Virgin Galactic’s space tourism business is struggling to take off as the pandemic and testing setbacks keep pushing back the start date of its commercial service. And its founder Sir Richard Branson’s aggressive stock selloff is hurting investors’ confidence in the company.
Last year, Branson cashed out $500 million worth of Virgin Galactic shares as the pandemic took a toll on Virgin Group’s other travel and leisure businesses. This week, the billionaire dumped another $150 million of Virgin Galactic stock, a Wednesday SEC filing revealed.
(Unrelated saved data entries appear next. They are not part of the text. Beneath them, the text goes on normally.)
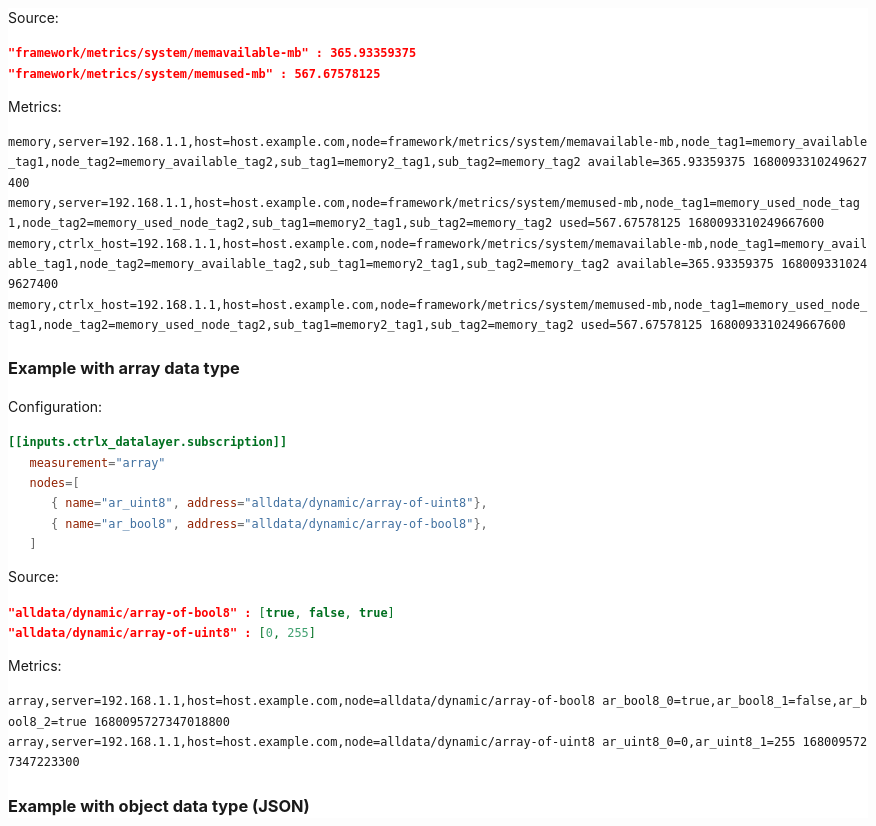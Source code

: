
 ```toml
```

Source:

```json
"framework/metrics/system/memavailable-mb" : 365.93359375
"framework/metrics/system/memused-mb" : 567.67578125
```

Metrics:

```text
memory,server=192.168.1.1,host=host.example.com,node=framework/metrics/system/memavailable-mb,node_tag1=memory_available_tag1,node_tag2=memory_available_tag2,sub_tag1=memory2_tag1,sub_tag2=memory_tag2 available=365.93359375 1680093310249627400
memory,server=192.168.1.1,host=host.example.com,node=framework/metrics/system/memused-mb,node_tag1=memory_used_node_tag1,node_tag2=memory_used_node_tag2,sub_tag1=memory2_tag1,sub_tag2=memory_tag2 used=567.67578125 1680093310249667600
memory,ctrlx_host=192.168.1.1,host=host.example.com,node=framework/metrics/system/memavailable-mb,node_tag1=memory_available_tag1,node_tag2=memory_available_tag2,sub_tag1=memory2_tag1,sub_tag2=memory_tag2 available=365.93359375 1680093310249627400
memory,ctrlx_host=192.168.1.1,host=host.example.com,node=framework/metrics/system/memused-mb,node_tag1=memory_used_node_tag1,node_tag2=memory_used_node_tag2,sub_tag1=memory2_tag1,sub_tag2=memory_tag2 used=567.67578125 1680093310249667600
```


### Example with array data type

Configuration:

```toml
[[inputs.ctrlx_datalayer.subscription]]
   measurement="array"
   nodes=[
      { name="ar_uint8", address="alldata/dynamic/array-of-uint8"},
      { name="ar_bool8", address="alldata/dynamic/array-of-bool8"},
   ]
```

Source:

```json
"alldata/dynamic/array-of-bool8" : [true, false, true]
"alldata/dynamic/array-of-uint8" : [0, 255]
```

Metrics:

```text
array,server=192.168.1.1,host=host.example.com,node=alldata/dynamic/array-of-bool8 ar_bool8_0=true,ar_bool8_1=false,ar_bool8_2=true 1680095727347018800
array,server=192.168.1.1,host=host.example.com,node=alldata/dynamic/array-of-uint8 ar_uint8_0=0,ar_uint8_1=255 1680095727347223300
```

### Example with object data type (JSON)


[CONFIGURATION.md]: ../../../docs/CONFIGURATION.md#plugins
[PARSER.md]: ../../processors/parser/README.md
[STARLARK.md]: ../../processors/starlark/README.md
Branson, and four entities under his control (including Virgin Group), sold 5,584,000 shares of Virgin Galactic at prices between $26.85 and $28.73. Its share price tumbled 14 percent on Thursday.
Virgin Group intends to use the cash from this sale to “support its portfolio of global leisure, holiday and travel businesses that continue to be affected by the unprecedented impact of COVID-19,” the company said in a statement. Virgin Group remains the largest shareholder in Virgin Galactic, owning a quarter of the company.
Last month, another key shareholder, Virgin Galactic Chairman Chamath Palihapitiya, who helped take the company public in 2019, sold all of his personal stake in the company, worth about $213 million. Palihapitiya said he plans to redirect the money “into a large investment towards fighting climate change.”
The news adds to the already mounting uncertainty among investors over Virgin Galactic’s future. Analyst ratings are slipping. Six months ago, eight out of eight analysts covering the stock rated shares “buy,” per Barrons. This month, only four out of 10 analysts covering the stock have a “buy” rating.
In May, the company is going to test fly its SpaceShipTwo vehicle again after the first attempt failed last December.
“Valuation is complicated by long-term uncertainty,” Bernstein analyst Douglas Harned wrote in a note Tuesday. “A catastrophic failure by any provider could have a crushing effect on demand for all. We expect risk per flight to be low. But, as activity ramps, chances of an accident would increase.”
On the operational side, Virgin Galactic has also lost several key executives in recent months. Its chief financial officer Jon Campagna left the company in March. (He was replaced by Doug Ahrens, an outside hire.) Longtime CEO George Whitesides, who switched to a new role called chief space officer last July, left the same month to pursue unspecified opportunities in public service. He remains as Virgin Galactic’s Space Advisory Board Chair.
Late last year, Virgin Galactic’s chief operating officer Enrico Palermo, who was in charge of the manufacturing of the SpaceShipTwo vehicle, left to return to his native Australia as the new head of the Australian Space Agency.
Virgin Galactic is currently headed by Michael Colglazier, a former Disney executive, who joined in July to replace Whitesides.